When I hear development experts extol the virtues of “small grains”, and engage in campaigns for their adoption, I am a bit saddened. It reminds me of my late dear grandmother VaChisaku, and how she knew all about rapoko (rukweza), and how rapoko porridge stays firm in your stomach like a rock. She knew all about finger millet (mhunga) and sorghum (mapfunde) and how to brew maheu beverage and the strong manginde brew from them. She knew all about “muboora” with peanut butter and all the amazing things we are rediscovering now as “indigenous knowledge”. It was part of a common stock of knowledge passed down from generation to generation. A part of life.
I took a course in “comparative adult education” in my undergrad degree which has influenced me immensely. I chose to do a longitudinal study of the agricultural extension system in Zimbabwe, looking at how extension philosophy has changed over time.
One of the key papers that informed my study was Kramer (1997) The early years: extension services in peasant agriculture in colonial Zimbabwe: 1925-1929. The key to the excellence of that article was in contextualising the history of extension services as part of a wider history of expropriation, exploitation and subjugation.
My present concern is not in the actual history, but more in the aftermath of that history. Kramer (1997) notes that in pre-colonial times, the indigenous people of Zimbabwe had suitable ways of cultivating the light tropical soils using hoes that would minimise erosion. Further, they employed mixed cropping that maximized space, reduced weeds and erosion, and ensured dietary variety.
Then along came the Land Apportionment Act of 1930, the formation of Tribal Trust Lands (Maruzevha) and permanent settlements of a previously nomadic people. That obviously called for new skills of tilling, surviving and managing life on limited pieces of land. This was also about the same time that the ox-drawn plough was introduced, and the land degradation that ensued was alarming. The government of the day had to do something.
Enter Emery Alvord, American missionary and extensionist extraordinaire. Armed with the “Gospel of the Plough”, Alvord’s philosophy was firmly steeped in science, with its exclusionary contempt for anything “unscientific” (read “native”). That of course “discounted” large swathes of “native” practices, crops and methods honed and accummulated over centuries of surviving the Tropics.
In general terms, indigenous knowledge systems (epistemologies) are local, specific and highly adapted for a particular environment. The problem with scientific philosophy is what could be termed a doctrine of exclusion: invalidating everything else that is deemed unscientific.

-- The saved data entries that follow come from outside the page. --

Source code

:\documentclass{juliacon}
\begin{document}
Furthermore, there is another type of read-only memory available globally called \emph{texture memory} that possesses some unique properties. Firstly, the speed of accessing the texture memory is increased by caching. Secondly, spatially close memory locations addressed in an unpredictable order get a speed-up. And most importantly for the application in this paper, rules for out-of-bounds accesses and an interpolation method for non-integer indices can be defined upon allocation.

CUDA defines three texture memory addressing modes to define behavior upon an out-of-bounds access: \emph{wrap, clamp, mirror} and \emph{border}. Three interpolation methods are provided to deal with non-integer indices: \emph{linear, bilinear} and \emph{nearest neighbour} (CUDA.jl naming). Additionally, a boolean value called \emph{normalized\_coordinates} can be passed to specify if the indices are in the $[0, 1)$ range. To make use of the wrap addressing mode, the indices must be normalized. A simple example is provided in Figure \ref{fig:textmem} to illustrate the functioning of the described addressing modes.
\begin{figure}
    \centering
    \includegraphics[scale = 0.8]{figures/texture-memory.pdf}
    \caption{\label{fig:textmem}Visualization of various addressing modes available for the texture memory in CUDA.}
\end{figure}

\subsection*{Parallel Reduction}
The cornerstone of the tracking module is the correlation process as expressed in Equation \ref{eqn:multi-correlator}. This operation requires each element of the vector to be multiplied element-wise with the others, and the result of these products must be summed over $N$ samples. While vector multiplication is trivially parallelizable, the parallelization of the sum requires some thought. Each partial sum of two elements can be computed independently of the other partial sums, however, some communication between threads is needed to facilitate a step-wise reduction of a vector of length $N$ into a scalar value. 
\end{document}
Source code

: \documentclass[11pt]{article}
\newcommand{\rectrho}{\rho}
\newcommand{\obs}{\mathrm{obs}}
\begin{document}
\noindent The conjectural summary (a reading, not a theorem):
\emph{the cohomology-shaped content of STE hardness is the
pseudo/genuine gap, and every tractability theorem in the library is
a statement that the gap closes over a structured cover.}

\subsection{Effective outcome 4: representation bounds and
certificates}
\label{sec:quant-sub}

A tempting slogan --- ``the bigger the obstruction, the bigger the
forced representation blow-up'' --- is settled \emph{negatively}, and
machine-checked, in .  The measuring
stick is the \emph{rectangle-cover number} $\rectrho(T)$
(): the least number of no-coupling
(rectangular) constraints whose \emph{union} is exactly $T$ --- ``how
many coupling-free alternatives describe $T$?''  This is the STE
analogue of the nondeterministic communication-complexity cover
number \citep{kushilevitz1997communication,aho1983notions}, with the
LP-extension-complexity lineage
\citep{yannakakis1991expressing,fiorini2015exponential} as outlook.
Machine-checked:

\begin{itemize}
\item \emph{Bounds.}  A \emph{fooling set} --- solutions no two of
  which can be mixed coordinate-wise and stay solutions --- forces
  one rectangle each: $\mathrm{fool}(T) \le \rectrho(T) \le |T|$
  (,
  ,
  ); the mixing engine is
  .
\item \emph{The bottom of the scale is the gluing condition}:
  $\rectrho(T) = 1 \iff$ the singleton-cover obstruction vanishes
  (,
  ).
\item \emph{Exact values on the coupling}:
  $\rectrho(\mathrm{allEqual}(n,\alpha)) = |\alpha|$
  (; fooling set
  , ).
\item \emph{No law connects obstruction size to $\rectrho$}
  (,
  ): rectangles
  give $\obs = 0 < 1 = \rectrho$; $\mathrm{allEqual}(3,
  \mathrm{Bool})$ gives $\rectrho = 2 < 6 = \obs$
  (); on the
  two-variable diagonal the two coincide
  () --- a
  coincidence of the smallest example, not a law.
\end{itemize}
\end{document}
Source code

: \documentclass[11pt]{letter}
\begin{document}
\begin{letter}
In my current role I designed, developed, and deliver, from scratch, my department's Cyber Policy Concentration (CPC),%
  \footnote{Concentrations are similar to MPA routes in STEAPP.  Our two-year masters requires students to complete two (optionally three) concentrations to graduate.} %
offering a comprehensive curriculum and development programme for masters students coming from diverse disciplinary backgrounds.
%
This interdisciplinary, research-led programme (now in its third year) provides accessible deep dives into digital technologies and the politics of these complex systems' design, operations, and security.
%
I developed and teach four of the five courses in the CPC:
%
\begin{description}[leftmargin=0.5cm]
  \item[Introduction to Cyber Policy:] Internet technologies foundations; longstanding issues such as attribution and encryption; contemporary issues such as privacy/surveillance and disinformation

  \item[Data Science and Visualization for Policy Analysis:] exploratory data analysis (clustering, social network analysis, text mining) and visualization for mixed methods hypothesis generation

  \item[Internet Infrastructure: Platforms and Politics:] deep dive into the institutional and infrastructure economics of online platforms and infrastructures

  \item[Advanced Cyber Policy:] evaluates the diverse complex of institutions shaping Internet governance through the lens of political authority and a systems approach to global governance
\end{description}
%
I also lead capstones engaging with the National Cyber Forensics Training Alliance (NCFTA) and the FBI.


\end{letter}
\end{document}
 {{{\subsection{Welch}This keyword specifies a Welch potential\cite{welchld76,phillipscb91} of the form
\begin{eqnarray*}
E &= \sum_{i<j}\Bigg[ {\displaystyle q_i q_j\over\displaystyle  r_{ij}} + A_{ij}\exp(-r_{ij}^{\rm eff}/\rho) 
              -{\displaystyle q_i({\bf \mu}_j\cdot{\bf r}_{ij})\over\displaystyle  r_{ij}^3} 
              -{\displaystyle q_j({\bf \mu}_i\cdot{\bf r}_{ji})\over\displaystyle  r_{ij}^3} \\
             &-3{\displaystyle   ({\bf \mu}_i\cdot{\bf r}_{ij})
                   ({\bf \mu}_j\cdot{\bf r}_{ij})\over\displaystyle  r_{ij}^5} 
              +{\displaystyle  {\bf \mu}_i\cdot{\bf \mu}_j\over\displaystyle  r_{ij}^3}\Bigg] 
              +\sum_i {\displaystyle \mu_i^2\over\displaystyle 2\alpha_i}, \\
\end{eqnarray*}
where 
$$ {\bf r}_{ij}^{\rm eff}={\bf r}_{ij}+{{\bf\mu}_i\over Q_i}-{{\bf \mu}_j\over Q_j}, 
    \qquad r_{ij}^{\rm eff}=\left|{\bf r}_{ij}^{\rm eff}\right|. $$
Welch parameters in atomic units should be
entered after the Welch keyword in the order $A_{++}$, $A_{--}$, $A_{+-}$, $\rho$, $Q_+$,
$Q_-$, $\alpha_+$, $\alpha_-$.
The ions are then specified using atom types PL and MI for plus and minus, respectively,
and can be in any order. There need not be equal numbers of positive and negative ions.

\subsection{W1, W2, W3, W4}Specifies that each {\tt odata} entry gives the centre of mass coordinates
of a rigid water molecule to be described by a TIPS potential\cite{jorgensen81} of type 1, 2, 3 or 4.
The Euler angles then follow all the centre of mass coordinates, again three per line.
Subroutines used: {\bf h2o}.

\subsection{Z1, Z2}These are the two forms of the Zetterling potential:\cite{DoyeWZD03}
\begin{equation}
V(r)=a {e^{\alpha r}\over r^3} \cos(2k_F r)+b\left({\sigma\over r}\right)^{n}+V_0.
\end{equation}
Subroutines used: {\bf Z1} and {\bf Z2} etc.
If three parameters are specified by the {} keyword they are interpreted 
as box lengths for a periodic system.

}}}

In the context of sustainability, that “doctrine of exclusion” is proving to be very costly. Knowledge accumulated by trial and error over centuries is invalidated or discounted. Re-inventing the wheel, scientific-style, may be fun, but it is costly in terms of time and risk of losing alternative forms and sources of knowledges.
In one of my previous jobs, I have assisted scores of people getting their PhDs working on ethno-medicine projects. And I always asked them: what is it really that you are adding to the stock of knowledge that is unknown? A lot of them answered in the manner of: “validation”. I have always found that answer to be faintly… patronising. If it worked for indigenous people, surely it works?
And that is why I always see the need to point out to latter-day Alvords that extension does not have to always “teach” farmers scientific practices. Sometimes it is just a matter of comparing practices: exotic v indigenous. Which is better? Which is more adapted? You can’t “teach” people what they have been doing for years. But you can expand their perspectives, expand their choices, their horizons and their evaluative capacities. It has been proven that indigenous knowledge, in the context of local natural resource management, can be a powerful tool. But it must also be accepted that every form of knowledge is only partial, never complete. So development practice, including agricultural extension, should really be about comparative education.
So when I hear the development community enthusiastically extol the virtues of “small grains”, and campaign for their adoption, I smile sadly. We seem to be coming full circle to the realisation that when it comes to development, never discount the local and “common”. It could be all that is required.